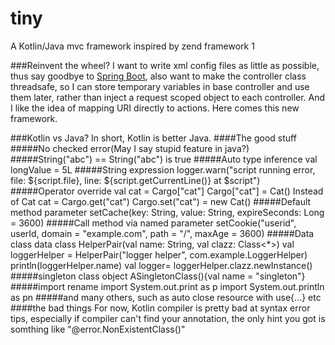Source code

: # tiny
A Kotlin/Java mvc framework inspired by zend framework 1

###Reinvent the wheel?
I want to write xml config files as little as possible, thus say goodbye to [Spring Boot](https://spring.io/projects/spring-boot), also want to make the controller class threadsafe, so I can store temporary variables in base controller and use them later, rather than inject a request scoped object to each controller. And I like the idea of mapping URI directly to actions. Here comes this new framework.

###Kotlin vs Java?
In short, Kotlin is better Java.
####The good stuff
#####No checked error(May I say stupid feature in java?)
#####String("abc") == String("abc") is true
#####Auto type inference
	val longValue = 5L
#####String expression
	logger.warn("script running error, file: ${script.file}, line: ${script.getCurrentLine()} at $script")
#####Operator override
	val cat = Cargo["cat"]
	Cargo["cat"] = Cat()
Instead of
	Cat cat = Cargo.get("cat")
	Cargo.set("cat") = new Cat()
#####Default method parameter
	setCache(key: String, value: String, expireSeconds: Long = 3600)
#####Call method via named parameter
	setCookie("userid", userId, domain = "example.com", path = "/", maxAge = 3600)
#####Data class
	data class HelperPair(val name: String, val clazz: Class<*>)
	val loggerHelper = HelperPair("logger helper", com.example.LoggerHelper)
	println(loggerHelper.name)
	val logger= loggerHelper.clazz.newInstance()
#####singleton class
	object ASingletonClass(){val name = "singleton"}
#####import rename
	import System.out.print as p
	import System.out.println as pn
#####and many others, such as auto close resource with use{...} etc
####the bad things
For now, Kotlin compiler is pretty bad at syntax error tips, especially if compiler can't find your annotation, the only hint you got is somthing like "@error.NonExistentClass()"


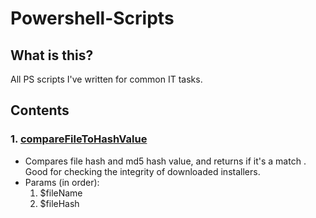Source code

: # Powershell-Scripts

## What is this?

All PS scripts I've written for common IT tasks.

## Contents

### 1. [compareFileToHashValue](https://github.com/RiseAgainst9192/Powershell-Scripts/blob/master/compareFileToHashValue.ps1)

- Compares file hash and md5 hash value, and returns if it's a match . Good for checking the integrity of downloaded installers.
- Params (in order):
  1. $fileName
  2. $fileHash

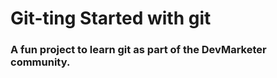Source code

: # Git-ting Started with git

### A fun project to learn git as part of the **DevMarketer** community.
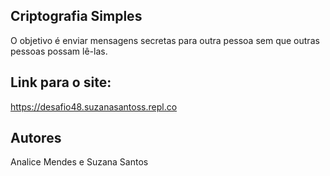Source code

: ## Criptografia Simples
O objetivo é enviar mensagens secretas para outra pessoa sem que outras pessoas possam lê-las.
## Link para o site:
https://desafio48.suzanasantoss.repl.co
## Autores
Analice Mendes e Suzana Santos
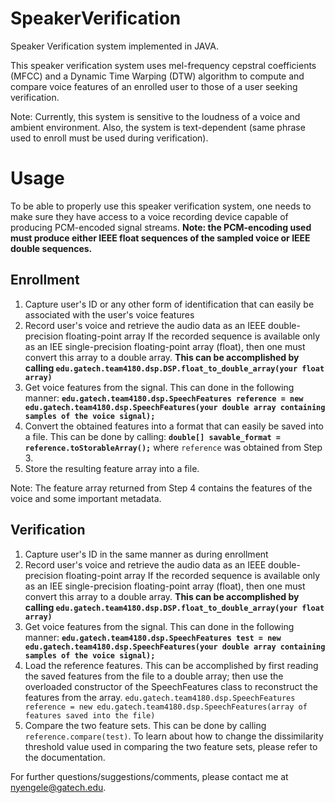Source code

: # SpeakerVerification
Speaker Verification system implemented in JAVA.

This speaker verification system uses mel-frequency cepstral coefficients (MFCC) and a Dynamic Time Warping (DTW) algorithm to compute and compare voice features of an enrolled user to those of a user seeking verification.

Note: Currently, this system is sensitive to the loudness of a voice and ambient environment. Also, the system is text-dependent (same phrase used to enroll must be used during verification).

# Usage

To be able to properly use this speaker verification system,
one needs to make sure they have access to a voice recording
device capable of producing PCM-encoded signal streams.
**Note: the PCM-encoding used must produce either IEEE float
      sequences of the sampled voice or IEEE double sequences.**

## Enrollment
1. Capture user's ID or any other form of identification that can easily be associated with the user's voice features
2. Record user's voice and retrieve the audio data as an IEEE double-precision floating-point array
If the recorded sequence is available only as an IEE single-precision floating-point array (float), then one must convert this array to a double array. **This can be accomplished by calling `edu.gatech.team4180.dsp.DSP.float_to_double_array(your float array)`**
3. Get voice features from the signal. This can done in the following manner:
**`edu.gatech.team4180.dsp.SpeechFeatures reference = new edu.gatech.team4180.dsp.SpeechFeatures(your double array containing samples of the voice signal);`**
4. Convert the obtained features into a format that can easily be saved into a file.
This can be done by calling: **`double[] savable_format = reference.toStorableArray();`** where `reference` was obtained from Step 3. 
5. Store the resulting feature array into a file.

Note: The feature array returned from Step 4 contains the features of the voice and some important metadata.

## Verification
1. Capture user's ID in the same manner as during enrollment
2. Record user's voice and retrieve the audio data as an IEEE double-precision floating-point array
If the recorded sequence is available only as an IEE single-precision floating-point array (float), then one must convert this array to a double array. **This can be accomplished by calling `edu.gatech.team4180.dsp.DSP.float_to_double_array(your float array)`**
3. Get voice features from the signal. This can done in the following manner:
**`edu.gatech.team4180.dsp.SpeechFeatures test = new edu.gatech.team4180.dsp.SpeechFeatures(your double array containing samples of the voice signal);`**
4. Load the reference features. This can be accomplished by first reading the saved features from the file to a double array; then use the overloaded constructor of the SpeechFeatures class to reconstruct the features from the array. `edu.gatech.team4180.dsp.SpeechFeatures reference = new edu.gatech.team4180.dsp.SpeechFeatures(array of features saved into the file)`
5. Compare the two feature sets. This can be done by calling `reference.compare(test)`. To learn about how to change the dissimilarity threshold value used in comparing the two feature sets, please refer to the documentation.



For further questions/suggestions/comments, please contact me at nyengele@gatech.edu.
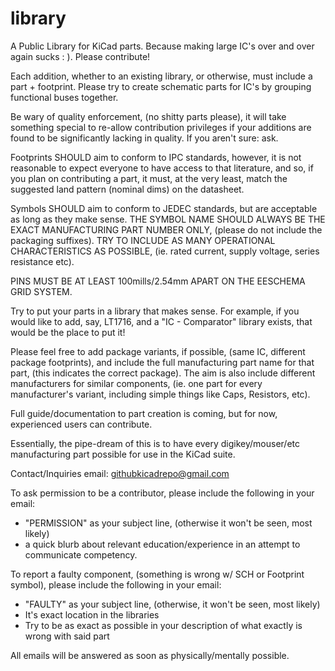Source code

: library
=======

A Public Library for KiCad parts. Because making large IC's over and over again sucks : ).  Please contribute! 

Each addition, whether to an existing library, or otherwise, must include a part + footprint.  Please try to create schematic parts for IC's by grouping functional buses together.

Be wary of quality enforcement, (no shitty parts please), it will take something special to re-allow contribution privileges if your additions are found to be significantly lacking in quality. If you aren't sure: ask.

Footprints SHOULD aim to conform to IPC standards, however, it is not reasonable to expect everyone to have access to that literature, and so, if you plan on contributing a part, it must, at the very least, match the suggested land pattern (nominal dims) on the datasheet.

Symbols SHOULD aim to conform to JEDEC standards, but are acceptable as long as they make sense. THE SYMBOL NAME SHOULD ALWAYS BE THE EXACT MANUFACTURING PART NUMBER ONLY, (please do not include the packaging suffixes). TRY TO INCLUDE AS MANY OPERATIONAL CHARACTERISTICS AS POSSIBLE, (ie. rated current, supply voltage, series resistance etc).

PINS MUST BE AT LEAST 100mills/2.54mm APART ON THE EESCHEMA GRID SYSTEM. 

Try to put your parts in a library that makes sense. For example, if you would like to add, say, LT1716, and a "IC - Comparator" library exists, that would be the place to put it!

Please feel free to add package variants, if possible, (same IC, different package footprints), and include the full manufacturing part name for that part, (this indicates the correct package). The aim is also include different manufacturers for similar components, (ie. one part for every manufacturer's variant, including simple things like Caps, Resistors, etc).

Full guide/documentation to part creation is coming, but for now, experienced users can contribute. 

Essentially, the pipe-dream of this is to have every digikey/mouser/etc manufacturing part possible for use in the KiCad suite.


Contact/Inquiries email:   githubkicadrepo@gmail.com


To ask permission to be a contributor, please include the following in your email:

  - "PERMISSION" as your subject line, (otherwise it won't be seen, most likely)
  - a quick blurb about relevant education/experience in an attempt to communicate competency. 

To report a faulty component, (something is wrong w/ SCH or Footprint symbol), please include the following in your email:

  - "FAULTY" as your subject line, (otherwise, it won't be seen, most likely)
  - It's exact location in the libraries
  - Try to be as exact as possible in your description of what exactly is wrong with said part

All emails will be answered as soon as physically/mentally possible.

Assignment →
Filter the records for the word "example" and show every line that has it.

Result below →
	setCookie("userid", userId, domain = "example.com", path = "/", maxAge = 3600)
	val loggerHelper = HelperPair("logger helper", com.example.LoggerHelper)
Try to put your parts in a library that makes sense. For example, if you would like to add, say, LT1716, and a "IC - Comparator" library exists, that would be the place to put it!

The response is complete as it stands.